1.  Bitter Bump & Grind

Illinois lawyer Scott Robert Erwin’s decision to cut his legal fees for a stripper in exchange for nude dances cost him a 15-month suspension. But we’re pretty sure that if Erwin had been classy enough to knock off more than $534 from her $7,000 legal bill, the stripper probably wouldn’t have filed a complaint in the first place.  [ABA Journal]

2.  Bitter D’oh!

Alex Kozinski, chief judge of the U.S. 9th Circuit Court of Appeals, is a pretty smart guy. But apparently he didn’t know that if you post porn on your website people will find it, and they will mock you.  [Los Angeles Times]

3.  Bitter Law School

Bernie Madoff’s alleged Ponzi scheme took more than $50 billion out of the economy. But $3 million of that belonged to NYU Law School, which has filed suit to get back some of its missing change. Good luck with that.  [ABA Journal]

4.  Bitter John

After resigning in disgrace because the feds caught on to his whore-mongering, Eliot Spitzer was succeeded by David Paterson, who promptly got out ahead of the story and confessed to his own extra-marital affairs. Stay classy, Albany.  [New York Daily News]

5.  Bitter Bankruptcy

You can argue the pros and cons of the bailout well into 2009, but for all those institutions that got (or will get) a helping hand from Uncle Sam, the bitterest has got to be the defunct Lehman Brothers, which learned the hard way that it was too small to live.  [MarketWatch]

6.  Bitter F-ing Lawyer

Attorney Jeffrey Mehrens wore a t-shirt that read “Let the f—ing begin” to a police station where his client was being held. Intercourse did not ensue. But Mehrens, who said he chose the attire to highlight the disadvantages faced by his client, did manage to escape disciplinary charges.  [ABA Journal]

7.  Bitter Clerk

Michael Stebick was sentenced to two years probation, 250 hours of community service and ordered to pay a $5,000 fine for his role in securing prostitutes for a New York trial judge for whom he’d clerked. Stebick also lost the motor home he used to transport the working girls.  [WSJ Law Blog]

8.  Bitter Hustlers

San Antonio lawyer Ted H. Roberts, who extorted $100,000 from his wife’s lovers, lost his appeal. Roberts and his wife Mary (also a lawyer) scammed men they found on adult dating sites. Roberts used the men’s’ illicit activities with his wife and the threat of civil suits to dupe the Lotharios into paying the couple hush money. In the end, Roberts learned the hard way that if it’s hard out there for a pimp, it’s even harder for perpetrators of ridiculous schemes.  [MySanAntonio.com]

9.  Bitter Blago

Embattled Illinois Gov. Rod Blagojevich had this thing that was “f-ing golden.” Easy come, easy go, Blags.  [Salon]

10.  Bitter Bluff

If you’re going to rig an online poker game, don’t scam a lawyer. The Washington Post and 60 Minutes broke the news of rampant cheating on two popular poker sites, but it was Serge Ravitch, a graduate of the University of Michigan Law School, who went all in to take down the con men.  [ABA Journal]

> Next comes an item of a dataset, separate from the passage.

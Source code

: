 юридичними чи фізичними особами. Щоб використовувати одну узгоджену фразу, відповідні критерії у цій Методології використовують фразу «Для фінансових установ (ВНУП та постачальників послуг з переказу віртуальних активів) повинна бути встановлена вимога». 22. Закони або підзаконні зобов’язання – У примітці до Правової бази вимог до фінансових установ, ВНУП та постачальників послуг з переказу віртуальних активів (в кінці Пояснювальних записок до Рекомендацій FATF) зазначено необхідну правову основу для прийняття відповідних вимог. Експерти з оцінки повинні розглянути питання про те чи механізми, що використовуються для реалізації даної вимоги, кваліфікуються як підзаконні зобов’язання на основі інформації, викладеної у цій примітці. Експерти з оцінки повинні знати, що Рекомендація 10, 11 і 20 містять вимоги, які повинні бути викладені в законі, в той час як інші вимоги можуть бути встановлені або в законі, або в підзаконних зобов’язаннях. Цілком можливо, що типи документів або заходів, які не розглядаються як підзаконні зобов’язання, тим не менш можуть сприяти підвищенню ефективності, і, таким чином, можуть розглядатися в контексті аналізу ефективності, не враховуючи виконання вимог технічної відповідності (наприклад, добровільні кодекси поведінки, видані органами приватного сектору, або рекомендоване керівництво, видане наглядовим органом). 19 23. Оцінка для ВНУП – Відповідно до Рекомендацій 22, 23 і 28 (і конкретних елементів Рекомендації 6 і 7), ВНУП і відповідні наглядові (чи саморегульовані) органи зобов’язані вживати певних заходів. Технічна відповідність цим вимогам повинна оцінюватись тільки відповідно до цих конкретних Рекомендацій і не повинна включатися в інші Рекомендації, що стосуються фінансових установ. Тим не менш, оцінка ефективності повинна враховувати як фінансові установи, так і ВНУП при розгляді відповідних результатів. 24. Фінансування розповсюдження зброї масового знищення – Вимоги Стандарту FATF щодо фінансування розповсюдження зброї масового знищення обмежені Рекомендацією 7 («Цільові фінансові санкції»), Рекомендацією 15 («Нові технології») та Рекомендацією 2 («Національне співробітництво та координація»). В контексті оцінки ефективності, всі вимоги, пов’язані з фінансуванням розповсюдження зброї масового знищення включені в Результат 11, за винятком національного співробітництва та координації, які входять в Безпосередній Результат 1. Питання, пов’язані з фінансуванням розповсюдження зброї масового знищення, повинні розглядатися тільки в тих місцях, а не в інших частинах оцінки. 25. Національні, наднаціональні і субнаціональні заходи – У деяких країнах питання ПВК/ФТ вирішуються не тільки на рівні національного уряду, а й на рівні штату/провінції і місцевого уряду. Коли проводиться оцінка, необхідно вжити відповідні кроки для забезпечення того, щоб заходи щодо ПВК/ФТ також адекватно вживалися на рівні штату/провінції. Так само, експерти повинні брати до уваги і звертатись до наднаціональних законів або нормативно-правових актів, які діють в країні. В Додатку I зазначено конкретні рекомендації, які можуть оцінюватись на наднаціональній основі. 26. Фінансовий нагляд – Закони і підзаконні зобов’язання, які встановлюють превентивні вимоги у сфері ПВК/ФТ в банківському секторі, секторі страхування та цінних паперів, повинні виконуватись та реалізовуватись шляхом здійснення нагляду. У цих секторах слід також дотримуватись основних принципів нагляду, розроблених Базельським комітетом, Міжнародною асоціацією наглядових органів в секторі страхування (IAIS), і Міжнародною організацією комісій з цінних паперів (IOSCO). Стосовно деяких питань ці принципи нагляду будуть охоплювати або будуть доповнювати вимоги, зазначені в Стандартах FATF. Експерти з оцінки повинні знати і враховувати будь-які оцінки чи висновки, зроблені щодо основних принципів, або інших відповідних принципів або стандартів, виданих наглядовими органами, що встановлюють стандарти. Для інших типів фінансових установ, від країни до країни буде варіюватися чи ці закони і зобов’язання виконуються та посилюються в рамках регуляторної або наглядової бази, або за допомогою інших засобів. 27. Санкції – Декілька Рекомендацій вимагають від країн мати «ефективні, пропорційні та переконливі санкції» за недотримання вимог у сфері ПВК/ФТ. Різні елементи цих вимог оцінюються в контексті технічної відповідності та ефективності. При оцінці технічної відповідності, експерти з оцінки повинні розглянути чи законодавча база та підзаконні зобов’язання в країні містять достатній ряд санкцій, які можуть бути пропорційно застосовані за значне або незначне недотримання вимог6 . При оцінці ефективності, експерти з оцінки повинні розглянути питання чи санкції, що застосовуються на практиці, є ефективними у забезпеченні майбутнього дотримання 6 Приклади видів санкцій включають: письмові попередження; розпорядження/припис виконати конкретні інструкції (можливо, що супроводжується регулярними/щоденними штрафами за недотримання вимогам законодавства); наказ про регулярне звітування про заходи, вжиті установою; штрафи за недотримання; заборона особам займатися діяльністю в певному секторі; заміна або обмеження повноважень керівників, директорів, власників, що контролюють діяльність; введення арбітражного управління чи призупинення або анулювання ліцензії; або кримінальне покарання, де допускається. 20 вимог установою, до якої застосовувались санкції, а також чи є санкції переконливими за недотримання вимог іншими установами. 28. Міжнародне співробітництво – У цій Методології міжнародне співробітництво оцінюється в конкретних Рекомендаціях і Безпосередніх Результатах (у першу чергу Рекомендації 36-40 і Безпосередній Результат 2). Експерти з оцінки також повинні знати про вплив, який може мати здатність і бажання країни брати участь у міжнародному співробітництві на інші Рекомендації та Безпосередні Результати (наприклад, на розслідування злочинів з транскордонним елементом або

11.  Bitter Burning Sensation

Kirkland & Ellis partner Frederick Tanne’s divorce suit may help him ditch his bride and get the marital home, but it won’t help him banish the herpes he allegedly received from his wife, Amy. We hope he remembered to ask for a steady course of Valtrex in his prayer for relief.  [New York Post]

12.  Bitter Impersonation

“Hi, I’m the attorney for the Ontario Teachers’ Pension Plan. No, I just look like Marc Dreier. I get that a lot actually.” [WSJ Law Blog]

13.  Bitter Blabber

Choose your inebriated words carefully. That’s the takeaway from a tryst between a Washington state lawyer and judge. After judge Colleen Hartl yapped about her love jaunt with lawyer Sean Cecil at a 2007 holiday party, the amorous attorney was temporarily banned during part of 2008 from appearing before her honor.  [ABA Journal]

14.  Bitter Naughty

U.S. District Judge Edward W. Nottingham, chief of the federal court in Colorado, resigned after allegations surfaced that he had viewed porn on government computers and asked a former prostitute to lie about their affair. But what likely made his position totally untenable was the nickname area lawyers quickly gave him—Judge Naughty.  [ABA Journal]

15.  Bitter Trick

Stanford Law School grad Cristina Warthen should have paid better attention in criminal procedure.  If she had, the alleged prostitute (who ended up marrying AskJeeves co-founder David Warthen after reportedly working off her student loans as a call girl in 2003) would have learned that even if you get away with the crime, you’ll never escape the tax man. Uncle Sam is the ultimate pimp who always wants his cut.  [ABA Journal]

16.  Bitter Orgy

Max Mosley, the head of Formula One racing, won $119,021 in damages in a British privacy case over a News of the World article that falsely claimed he had participated in Nazi-themed orgies, acting in the role of a concentration camp prisoner. The judge in the case ruled “there was no evidence that two orgies in which he took part had any Nazi theme.” For those keeping score at home, that means Mosley was paid nearly $60,000 per orgy.  [ABA Journal]

17.  Bitter Bets Off

Arelia Margarita Taveras, a former lawyer and TV commentator, sued seven casinos for failing to stop her compulsive gambling that led to $1 million in losses and the end of her law practice. Let’s see what kind of odds a jury gives her. [ABA Journal]

18.  Bitter Chutzpah

James Colliton, aka the “Lolita Lawyer,” sued his former firm, Cravath, Swaine & Moore. Colliton had previously plead guilty to statutory rape and patronizing a prostitute. He filed suit against Cravath for $1.45 million, charging that the firm owed him back pay and had caused him emotional distress by monitoring his communications.  [ABA Journal]

19.  Bitter Bayside Tiger

Isaac Lidsky, a former child actor on the TV show Saved By the Bell: The New Class earned the honor of a Supreme Court clerkship for retired Justice Sandra Day O’Connor (and later Ruth Bader Ginsburg). Mr. Belding has officially confirmed that Lidsky is the first Bayside alum to achieve a SCOTUS clerkship.  [ABA Journal]

20.  Bitter In Memoriam

“Deep Throat” is no longer with us. Mark Felt, the man who helped Woodward and Bernstein take down Richard Nixon, passed away in 2008.  [The New York Times]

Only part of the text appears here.